A member of the Finance Committee of Parliament, Benjamin Kpodo has stated that Ghana’s extended credit facility programme with the International Monetary Fund (IMF) is still on course despite concerns the country has violated the fund’s borrowing agreement.
There has been concerns raised that Ghana could lose out on the third tranche of US$116 million from the International Monetary Fund (IMF) if government goes ahead to pass an amendment bill that will allow it borrow up to five percent of the Central Bank’s revenue.
However, Mr Kpodo explained to the B&FT that “It is very speculative. With the IMF we negotiate the conditionalities, sums that will be in the extended credit facility. These are all negotiable so for a colleague to go on air to say that because we want to cap the borrowing from the central bank to 5percent instead of 0percent, automatically IMF is not going to release monies. It does not sound well to me. In the first place the Act has not been passed- the Bill has been considered and is now being laid before Parliament and it is going to be debated. We don’t know what changes will further occur”.
“So it is presumptuous to suggest that automatically because we have expressed views on the bill, IMF is going to cut off the ECF. I don’t think that is right. The point is that IMF will not recommend borrowing from the central bank to fund the budget,” he added.

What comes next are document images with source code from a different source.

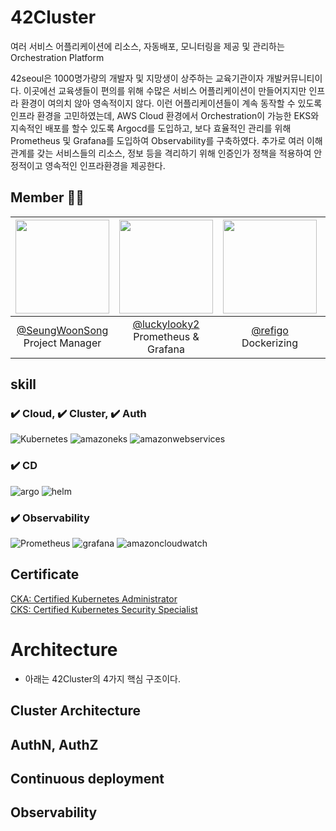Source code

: # 42Cluster 
여러 서비스 어플리케이션에 리소스, 자동배포, 모니터링을 제공 및 관리하는 Orchestration Platform

42seoul은 1000명가량의 개발자 및 지망생이 상주하는 교육기관이자 개발커뮤니티이다. 이곳에선 교육생들이 편의를 위해 수많은 서비스 어플리케이션이 만들어지지만 인프라 환경이 여의치 않아 영속적이지 않다.
이런 어플리케이션들이 계속 동작할 수 있도록 인프라 환경을 고민하였는데, AWS Cloud 환경에서 Orchestration이 가능한 EKS와 지속적인 배포를 할수 있도록 Argocd를 도입하고, 
보다 효율적인 관리를 위해 Prometheus 및 Grafana를 도입하여 Observability를 구축하였다. 추가로 여러 이해관계를 갖는 서비스들의 리소스, 정보 등을 격리하기 위해 인증인가 정책을 적용하여 안정적이고 영속적인 인프라환경을 제공한다.


## Member 🧑‍💻
|<img src="https://avatars.githubusercontent.com/u/38645951?v=4" width="150" height="150"/>|<img src="https://avatars.githubusercontent.com/u/85822311?v=4" width="150" height="150"/>|<img src="https://avatars.githubusercontent.com/u/64242999?v=4" width="150" height="150"/>|<img src="https://avatars.githubusercontent.com/u/54902347?v=4" width="150" height="150"/>|<img src="https://avatars.githubusercontent.com/u/47941251?v=4" width="150" height="150"/>|
|:-:|:-:|:-:|:-:|:-:|
|[@SeungWoonSong](https://github.com/SeungWoonSong) <br>Project Manager|[@luckylooky2](https://github.com/luckylooky2) <br> Prometheus & Grafana|[@refigo](https://github.com/refigo) <br> Dockerizing|[@Han-Joon-Hyeok](https://github.com/Han-Joon-Hyeok) <br> Argocd & Helm|[@seongtaekkim](https://github.com/seongtaekkim) <br> Architecture, PL|


## skill
### ✔️ Cloud, ✔️ Cluster, ✔️ Auth
![Kubernetes](https://img.shields.io/badge/kubernetes-%23326ce5.svg?style=for-the-badge&logo=kubernetes&logoColor=white)
![amazoneks](https://img.shields.io/badge/EKS-FF9900?style=for-the-badge&logo=amazoneks&logoColor=white)
![amazonwebservices](https://img.shields.io/badge/AWS-232F3E?style=for-the-badge&logo=amazonwebservices&logoColor=white)

### ✔️ CD
![argo](https://img.shields.io/badge/ARGOCD-EF7B4D?style=for-the-badge&logo=argo&logoColor=white)
![helm](https://img.shields.io/badge/helm-0F1689?style=for-the-badge&logo=helm&logoColor=white)

### ✔️ Observability
![Prometheus](https://img.shields.io/badge/Prometheus-E6522C?style=for-the-badge&logo=Prometheus&logoColor=white)
![grafana](https://img.shields.io/badge/grafana-F46800?style=for-the-badge&logo=grafana&logoColor=white)
![amazoncloudwatch](https://img.shields.io/badge/CLOWDWATCH-FF4F8B?style=for-the-badge&logo=amazoncloudwatch&logoColor=white)


## Certificate
[CKA: Certified Kubernetes Administrator](https://www.credly.com/badges/75f22f09-5dde-46f9-9d11-5cfe11a99394/linked_in_profile)<br>
[CKS: Certified Kubernetes Security Specialist](https://www.credly.com/badges/60d5635b-19dc-4299-b218-5aa7a5ac8a02)



# Architecture
- 아래는 42Cluster의 4가지 핵심 구조이다.

## Cluster Architecture


## AuthN, AuthZ


## Continuous deployment


## Observability
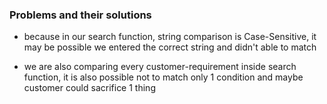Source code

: 
### Problems and their solutions
- because in our search function, string comparison is Case-Sensitive, it may be possible
we entered the correct string and didn't able to match

- we are also comparing every customer-requirement inside search function,
it is also possible not to match only 1 condition and maybe customer could 
sacrifice 1 thing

He further stated that: “all across Africa government borrow from central bank and in our present law, provision is made for 10 percent but the amendment seeks to bring first zero then later they increase it to two percent-further amendment submitted to us was that it should go to 2 percent but members of the committee felt we should up it to 5percent in line with what obtains in other West African countries. But it does not mean that the IMF is going to cut off the ECF. Everything is negotiated with IMF.”
The Member of Parliament for Ho Central maintained that: “Ghana has a sovereign nation to administer and that both parties will put their negotiations on the table- besides they have not even ignited any clause within the credit facility to pull out”His comments follows concerns raised by Member of Parliament’s Finance Committee, Dr. Mark Assibey Yeboah, that the Fund may not release the third tranche because government is "not sticking to the rules of the game".
He said government entered into a bad agreement with the IMF when it promised to pass the amendments to scrap borrowing from the BoG.
The current law allows up to 10% borrowing of the previous year's revenue. But government over the years has exceeded this limit prompting the IMF to move to scrap off borrowing entirely.
"How can you go and agree that there should be zero percent financing?" he said.
According to Dr Assibey "bad negotiations" is also an affront to parliament because it suggests that the Executive has Parliament in its pocket.